— TASK GOAL —
What is needed is an exact copy of the lines in the listing below, from the one with "Data from real-world" up to and including the one with "### 4. Efficient Data Analysis", with no other lines.

— INFORMATION SHOWN —

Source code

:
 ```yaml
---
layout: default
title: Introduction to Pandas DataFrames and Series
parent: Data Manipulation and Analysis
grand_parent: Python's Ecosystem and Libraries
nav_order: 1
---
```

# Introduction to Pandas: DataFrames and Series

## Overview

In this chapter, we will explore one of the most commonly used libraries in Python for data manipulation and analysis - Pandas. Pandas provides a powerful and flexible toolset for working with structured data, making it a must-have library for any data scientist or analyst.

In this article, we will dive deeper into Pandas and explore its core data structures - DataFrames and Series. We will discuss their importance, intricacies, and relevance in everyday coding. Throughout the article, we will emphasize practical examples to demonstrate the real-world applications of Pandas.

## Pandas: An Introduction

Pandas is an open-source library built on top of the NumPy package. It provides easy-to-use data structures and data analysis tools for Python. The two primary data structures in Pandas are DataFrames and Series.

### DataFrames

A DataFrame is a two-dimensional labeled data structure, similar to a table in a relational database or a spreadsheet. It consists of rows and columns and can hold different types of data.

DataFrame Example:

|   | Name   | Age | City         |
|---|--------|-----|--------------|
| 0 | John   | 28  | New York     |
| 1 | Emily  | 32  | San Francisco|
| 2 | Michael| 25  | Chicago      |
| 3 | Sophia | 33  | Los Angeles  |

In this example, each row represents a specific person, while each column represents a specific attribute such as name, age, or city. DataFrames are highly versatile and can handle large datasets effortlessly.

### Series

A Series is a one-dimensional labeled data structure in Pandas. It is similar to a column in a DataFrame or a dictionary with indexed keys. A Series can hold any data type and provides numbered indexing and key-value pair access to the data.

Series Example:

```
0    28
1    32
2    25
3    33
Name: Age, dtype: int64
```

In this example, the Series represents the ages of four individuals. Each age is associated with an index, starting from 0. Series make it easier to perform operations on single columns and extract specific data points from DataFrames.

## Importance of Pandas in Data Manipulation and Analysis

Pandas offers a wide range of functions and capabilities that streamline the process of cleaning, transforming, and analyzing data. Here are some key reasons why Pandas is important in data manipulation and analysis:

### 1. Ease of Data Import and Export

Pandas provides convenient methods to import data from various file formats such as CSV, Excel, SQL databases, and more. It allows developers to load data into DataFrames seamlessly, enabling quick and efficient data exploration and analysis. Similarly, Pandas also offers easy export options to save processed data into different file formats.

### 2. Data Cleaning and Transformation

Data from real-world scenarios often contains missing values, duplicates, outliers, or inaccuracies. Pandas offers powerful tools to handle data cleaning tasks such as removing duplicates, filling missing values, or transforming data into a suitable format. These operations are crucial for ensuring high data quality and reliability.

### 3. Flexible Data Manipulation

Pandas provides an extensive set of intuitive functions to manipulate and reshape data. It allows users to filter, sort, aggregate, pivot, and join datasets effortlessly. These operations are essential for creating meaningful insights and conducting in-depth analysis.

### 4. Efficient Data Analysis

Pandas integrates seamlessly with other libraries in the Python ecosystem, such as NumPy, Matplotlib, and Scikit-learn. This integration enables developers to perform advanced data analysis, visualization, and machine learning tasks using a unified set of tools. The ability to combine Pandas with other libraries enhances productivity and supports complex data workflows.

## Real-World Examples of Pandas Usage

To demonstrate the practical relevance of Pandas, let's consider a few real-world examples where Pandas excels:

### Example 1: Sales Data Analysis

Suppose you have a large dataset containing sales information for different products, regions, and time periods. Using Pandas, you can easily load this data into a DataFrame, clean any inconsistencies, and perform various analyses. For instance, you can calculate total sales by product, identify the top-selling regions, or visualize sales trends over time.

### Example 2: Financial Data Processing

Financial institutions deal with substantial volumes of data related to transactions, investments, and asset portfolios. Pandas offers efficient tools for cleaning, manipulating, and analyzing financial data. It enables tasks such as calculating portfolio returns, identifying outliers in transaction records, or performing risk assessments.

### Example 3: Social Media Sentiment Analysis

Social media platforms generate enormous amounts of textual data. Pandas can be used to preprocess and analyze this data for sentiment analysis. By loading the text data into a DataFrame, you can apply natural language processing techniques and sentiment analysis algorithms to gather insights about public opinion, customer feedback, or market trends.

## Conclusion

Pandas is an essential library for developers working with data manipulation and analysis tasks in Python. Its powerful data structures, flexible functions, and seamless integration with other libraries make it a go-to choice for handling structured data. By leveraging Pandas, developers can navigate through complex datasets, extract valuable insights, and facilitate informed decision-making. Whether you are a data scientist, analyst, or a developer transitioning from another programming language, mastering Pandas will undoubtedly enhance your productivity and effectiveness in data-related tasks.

— SOLUTION FOR THIS TASK —
Data from real-world scenarios often contains missing values, duplicates, outliers, or inaccuracies. Pandas offers powerful tools to handle data cleaning tasks such as removing duplicates, filling missing values, or transforming data into a suitable format. These operations are crucial for ensuring high data quality and reliability.

### 3. Flexible Data Manipulation

Pandas provides an extensive set of intuitive functions to manipulate and reshape data. It allows users to filter, sort, aggregate, pivot, and join datasets effortlessly. These operations are essential for creating meaningful insights and conducting in-depth analysis.

### 4. Efficient Data Analysis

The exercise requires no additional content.